> Description of the task
Return a copy of every line in the records that includes the word "cache".

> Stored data
++++++++
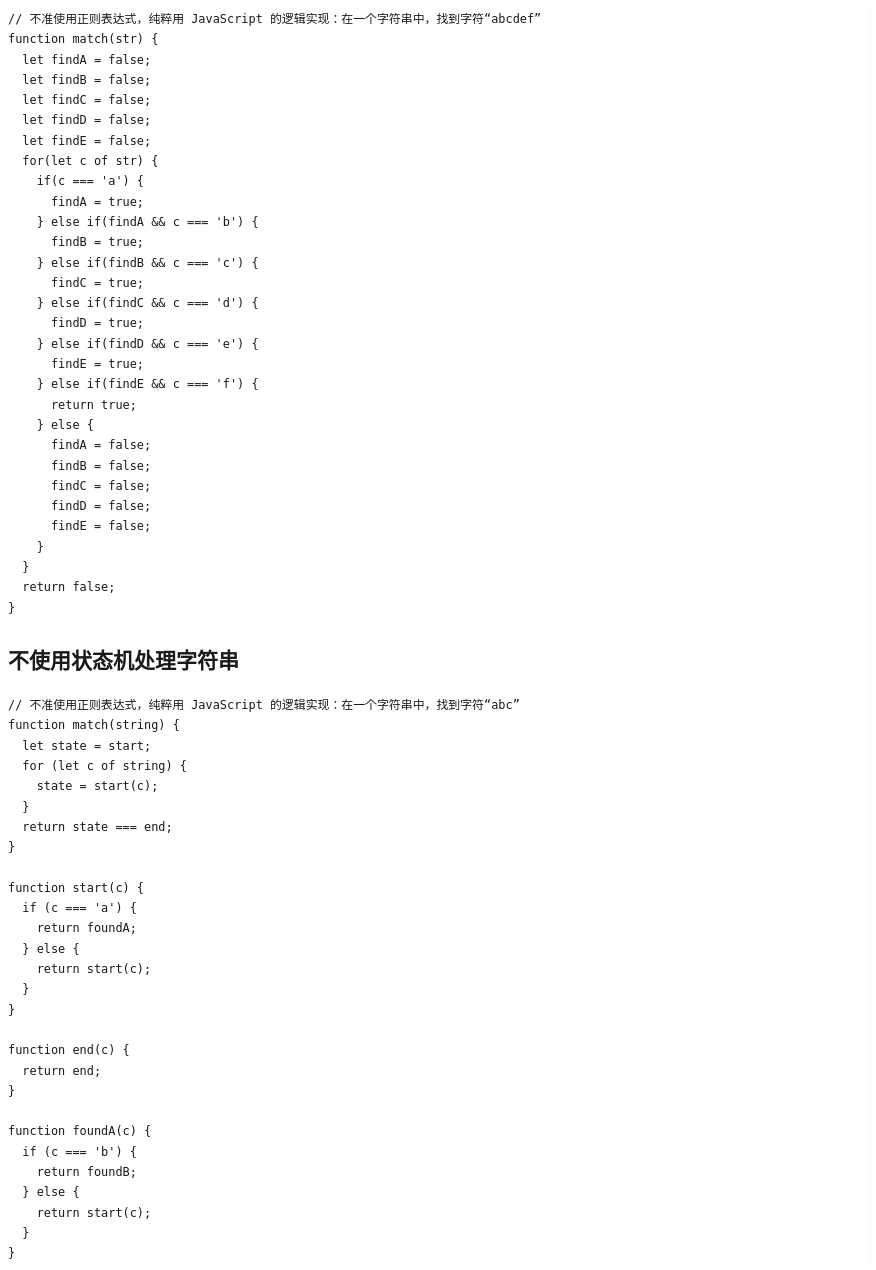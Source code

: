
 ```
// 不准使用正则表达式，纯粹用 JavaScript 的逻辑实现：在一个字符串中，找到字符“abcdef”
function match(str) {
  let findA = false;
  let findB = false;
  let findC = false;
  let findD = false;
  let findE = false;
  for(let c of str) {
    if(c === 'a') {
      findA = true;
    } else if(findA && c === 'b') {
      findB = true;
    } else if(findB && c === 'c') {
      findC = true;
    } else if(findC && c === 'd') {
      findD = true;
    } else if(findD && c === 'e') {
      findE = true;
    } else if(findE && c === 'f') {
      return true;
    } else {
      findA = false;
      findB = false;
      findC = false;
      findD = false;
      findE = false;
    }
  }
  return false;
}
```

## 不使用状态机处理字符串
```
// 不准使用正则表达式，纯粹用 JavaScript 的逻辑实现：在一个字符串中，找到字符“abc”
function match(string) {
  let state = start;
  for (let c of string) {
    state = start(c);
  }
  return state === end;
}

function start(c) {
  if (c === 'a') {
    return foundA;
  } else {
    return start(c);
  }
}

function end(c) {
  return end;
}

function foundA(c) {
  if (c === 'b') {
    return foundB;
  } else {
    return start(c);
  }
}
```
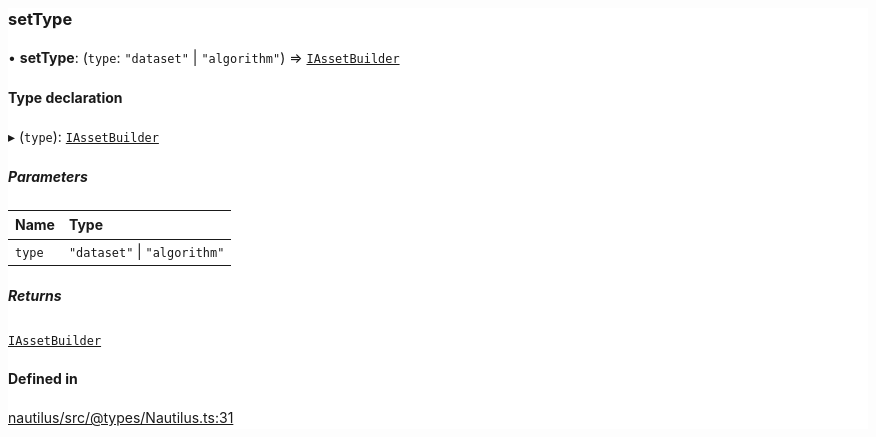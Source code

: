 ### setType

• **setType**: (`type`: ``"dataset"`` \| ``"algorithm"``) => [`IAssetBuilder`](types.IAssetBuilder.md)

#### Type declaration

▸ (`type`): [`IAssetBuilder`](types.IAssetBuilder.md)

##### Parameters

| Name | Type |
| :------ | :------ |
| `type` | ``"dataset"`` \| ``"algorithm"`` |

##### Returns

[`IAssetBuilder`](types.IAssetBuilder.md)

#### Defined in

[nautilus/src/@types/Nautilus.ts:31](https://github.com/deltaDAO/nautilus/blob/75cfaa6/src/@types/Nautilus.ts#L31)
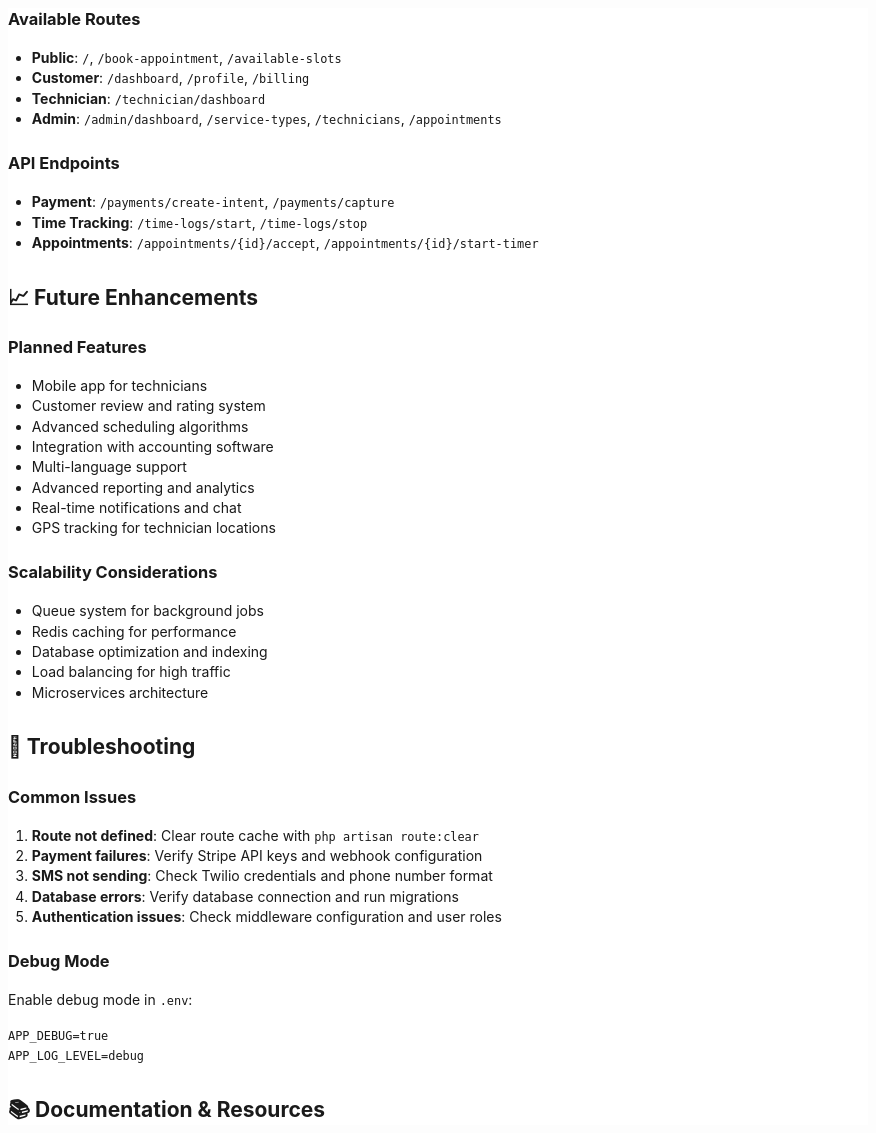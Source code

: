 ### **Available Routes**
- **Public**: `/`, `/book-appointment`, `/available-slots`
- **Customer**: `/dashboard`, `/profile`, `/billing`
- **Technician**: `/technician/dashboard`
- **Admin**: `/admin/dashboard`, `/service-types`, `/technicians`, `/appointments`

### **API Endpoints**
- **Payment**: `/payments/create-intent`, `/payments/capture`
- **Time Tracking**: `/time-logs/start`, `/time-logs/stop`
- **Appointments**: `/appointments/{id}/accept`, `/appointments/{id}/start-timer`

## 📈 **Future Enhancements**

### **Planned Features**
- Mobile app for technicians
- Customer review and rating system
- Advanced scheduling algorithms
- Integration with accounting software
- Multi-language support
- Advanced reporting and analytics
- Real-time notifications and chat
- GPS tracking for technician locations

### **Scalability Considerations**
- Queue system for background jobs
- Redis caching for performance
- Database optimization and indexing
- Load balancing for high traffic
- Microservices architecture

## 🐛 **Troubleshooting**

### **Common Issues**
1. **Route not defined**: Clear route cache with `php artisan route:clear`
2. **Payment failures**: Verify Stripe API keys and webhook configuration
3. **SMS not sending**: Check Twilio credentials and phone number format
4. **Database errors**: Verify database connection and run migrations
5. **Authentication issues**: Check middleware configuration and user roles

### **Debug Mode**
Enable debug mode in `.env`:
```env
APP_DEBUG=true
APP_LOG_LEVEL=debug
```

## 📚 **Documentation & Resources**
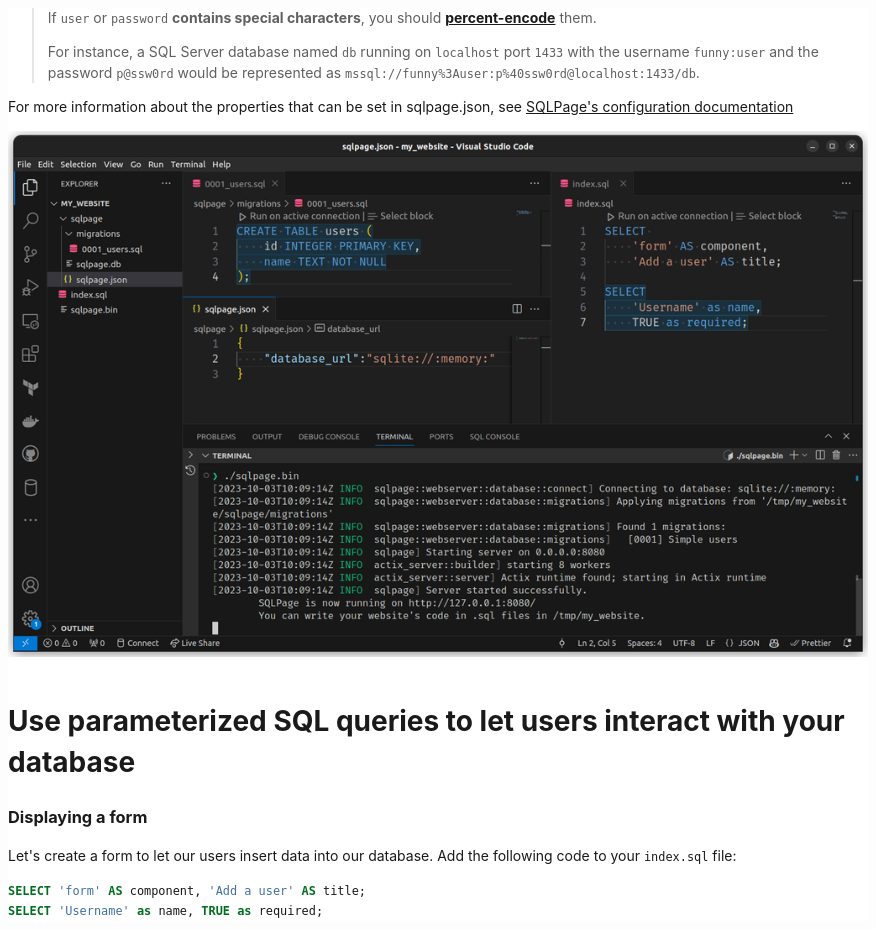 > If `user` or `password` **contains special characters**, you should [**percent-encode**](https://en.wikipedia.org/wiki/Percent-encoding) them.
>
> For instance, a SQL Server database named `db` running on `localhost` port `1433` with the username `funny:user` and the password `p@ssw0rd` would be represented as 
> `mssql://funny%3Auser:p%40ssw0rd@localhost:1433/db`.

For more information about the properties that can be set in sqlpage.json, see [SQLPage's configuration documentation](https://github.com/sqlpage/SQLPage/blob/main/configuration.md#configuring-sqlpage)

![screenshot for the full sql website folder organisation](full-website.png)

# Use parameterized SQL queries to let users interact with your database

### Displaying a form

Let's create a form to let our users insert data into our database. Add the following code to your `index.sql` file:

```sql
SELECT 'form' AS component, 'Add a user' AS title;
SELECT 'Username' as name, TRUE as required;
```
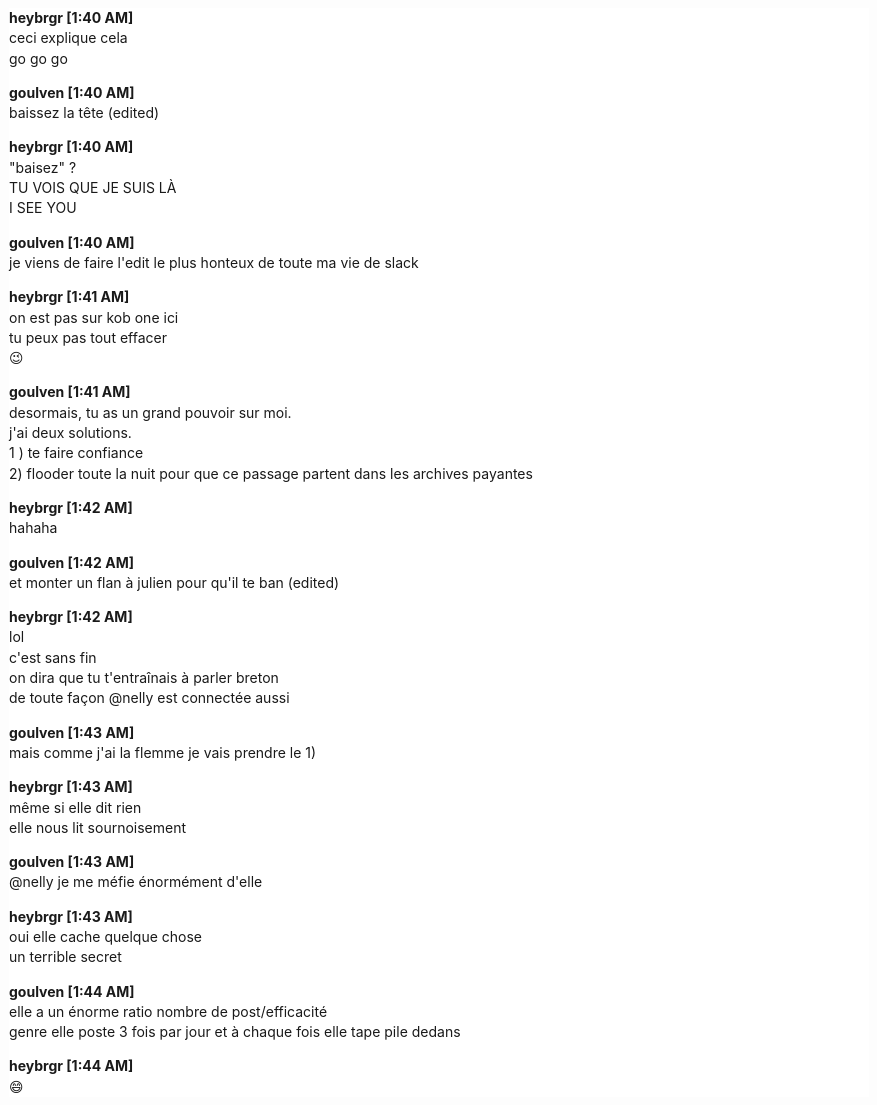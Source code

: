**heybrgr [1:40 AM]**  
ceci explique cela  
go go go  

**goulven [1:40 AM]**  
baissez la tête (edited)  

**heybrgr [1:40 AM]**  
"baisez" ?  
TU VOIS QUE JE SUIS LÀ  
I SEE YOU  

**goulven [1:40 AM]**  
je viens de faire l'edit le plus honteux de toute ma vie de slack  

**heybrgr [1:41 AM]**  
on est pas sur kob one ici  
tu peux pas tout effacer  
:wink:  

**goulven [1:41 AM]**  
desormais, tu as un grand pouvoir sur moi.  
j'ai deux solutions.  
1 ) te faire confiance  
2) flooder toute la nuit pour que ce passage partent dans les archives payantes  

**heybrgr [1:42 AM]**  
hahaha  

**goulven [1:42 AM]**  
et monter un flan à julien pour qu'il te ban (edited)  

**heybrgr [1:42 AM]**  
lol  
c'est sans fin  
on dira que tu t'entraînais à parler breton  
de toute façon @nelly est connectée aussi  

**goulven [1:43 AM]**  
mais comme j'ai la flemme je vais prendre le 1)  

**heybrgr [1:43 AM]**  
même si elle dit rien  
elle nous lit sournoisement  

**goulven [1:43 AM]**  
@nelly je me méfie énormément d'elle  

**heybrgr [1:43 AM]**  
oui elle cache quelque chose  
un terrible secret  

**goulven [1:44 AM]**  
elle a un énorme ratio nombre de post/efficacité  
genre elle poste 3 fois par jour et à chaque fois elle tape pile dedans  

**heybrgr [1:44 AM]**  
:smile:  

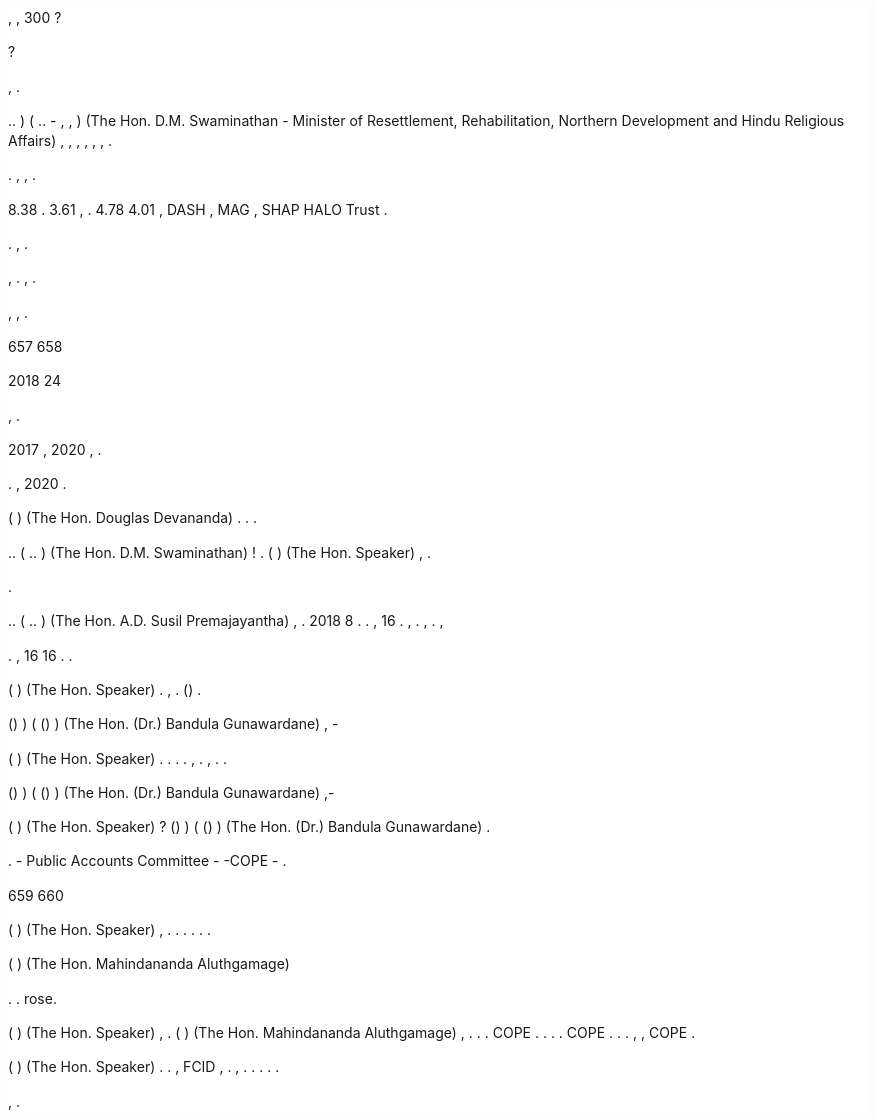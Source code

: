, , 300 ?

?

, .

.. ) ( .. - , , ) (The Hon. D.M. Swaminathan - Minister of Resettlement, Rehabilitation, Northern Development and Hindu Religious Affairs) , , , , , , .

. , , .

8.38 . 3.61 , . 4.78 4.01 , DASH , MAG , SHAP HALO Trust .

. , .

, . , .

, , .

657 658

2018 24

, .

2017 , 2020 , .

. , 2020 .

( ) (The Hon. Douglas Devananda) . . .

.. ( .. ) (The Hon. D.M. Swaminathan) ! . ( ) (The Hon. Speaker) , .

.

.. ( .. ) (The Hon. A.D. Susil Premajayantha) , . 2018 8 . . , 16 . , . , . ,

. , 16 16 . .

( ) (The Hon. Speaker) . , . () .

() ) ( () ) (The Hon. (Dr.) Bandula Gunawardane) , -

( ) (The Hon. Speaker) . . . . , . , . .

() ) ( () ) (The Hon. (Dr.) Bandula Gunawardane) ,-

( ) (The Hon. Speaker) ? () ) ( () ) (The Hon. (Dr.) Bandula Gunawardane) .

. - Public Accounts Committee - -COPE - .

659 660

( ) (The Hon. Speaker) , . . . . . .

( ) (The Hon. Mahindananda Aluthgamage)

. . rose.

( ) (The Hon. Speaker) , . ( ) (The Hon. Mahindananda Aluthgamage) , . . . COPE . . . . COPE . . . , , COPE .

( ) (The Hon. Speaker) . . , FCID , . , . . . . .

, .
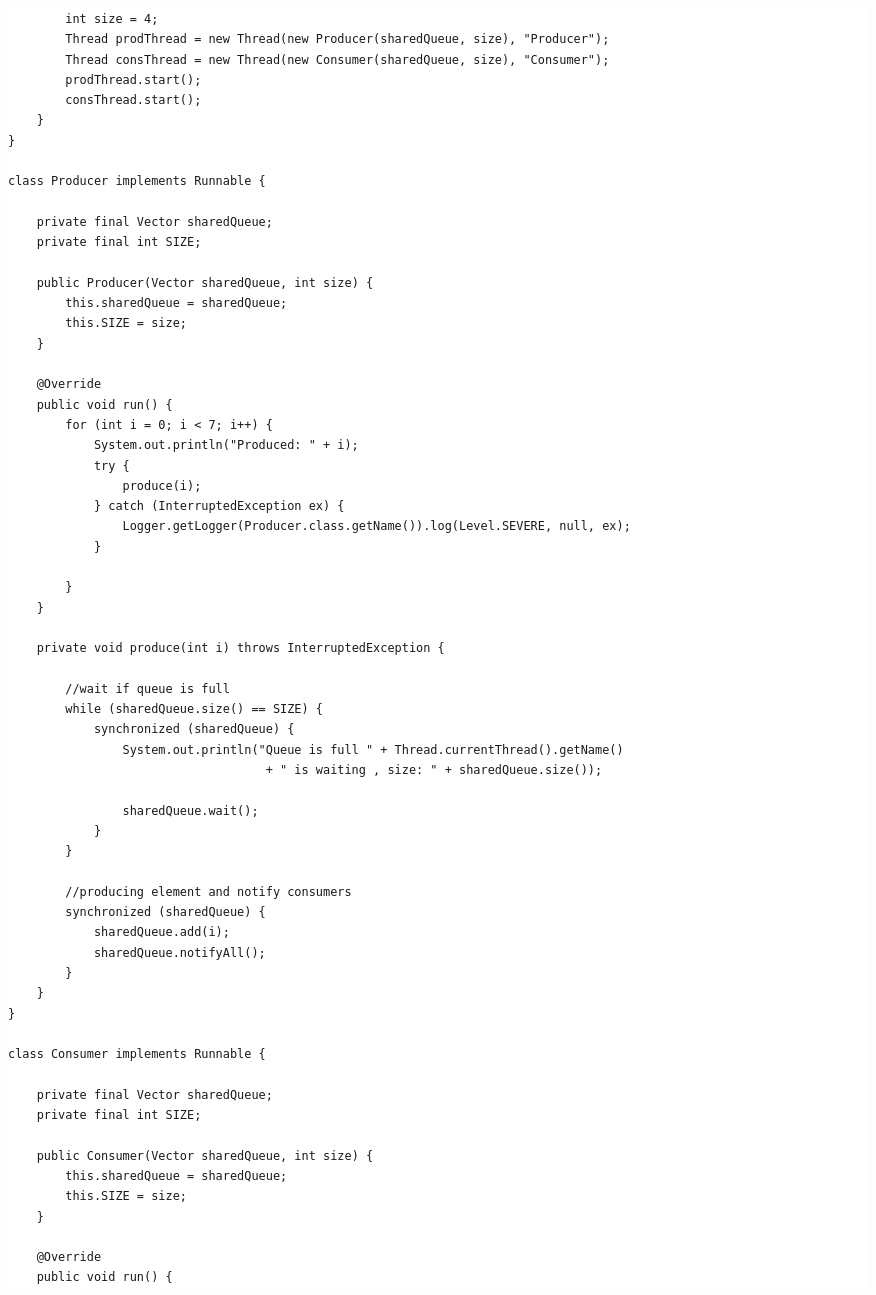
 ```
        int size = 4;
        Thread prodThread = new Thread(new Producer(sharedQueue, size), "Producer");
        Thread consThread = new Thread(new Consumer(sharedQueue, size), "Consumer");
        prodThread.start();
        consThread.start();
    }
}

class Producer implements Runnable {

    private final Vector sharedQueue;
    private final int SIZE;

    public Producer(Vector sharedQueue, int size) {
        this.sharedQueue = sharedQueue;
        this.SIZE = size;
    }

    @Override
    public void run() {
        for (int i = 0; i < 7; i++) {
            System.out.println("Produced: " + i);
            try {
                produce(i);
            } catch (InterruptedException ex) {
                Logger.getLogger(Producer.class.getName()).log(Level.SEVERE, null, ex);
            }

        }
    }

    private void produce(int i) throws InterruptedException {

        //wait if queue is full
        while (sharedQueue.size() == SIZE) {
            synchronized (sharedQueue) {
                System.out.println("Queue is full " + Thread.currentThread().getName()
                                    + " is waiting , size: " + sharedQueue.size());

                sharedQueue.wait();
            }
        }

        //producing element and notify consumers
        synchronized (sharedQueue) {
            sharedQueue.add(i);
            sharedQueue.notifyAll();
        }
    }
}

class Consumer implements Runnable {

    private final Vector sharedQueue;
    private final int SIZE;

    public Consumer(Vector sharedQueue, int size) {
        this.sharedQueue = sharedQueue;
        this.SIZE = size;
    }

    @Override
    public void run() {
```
++++++++
> Task solution
1. **Route not defined**: Clear route cache with `php artisan route:clear`
oui elle cache quelque chose  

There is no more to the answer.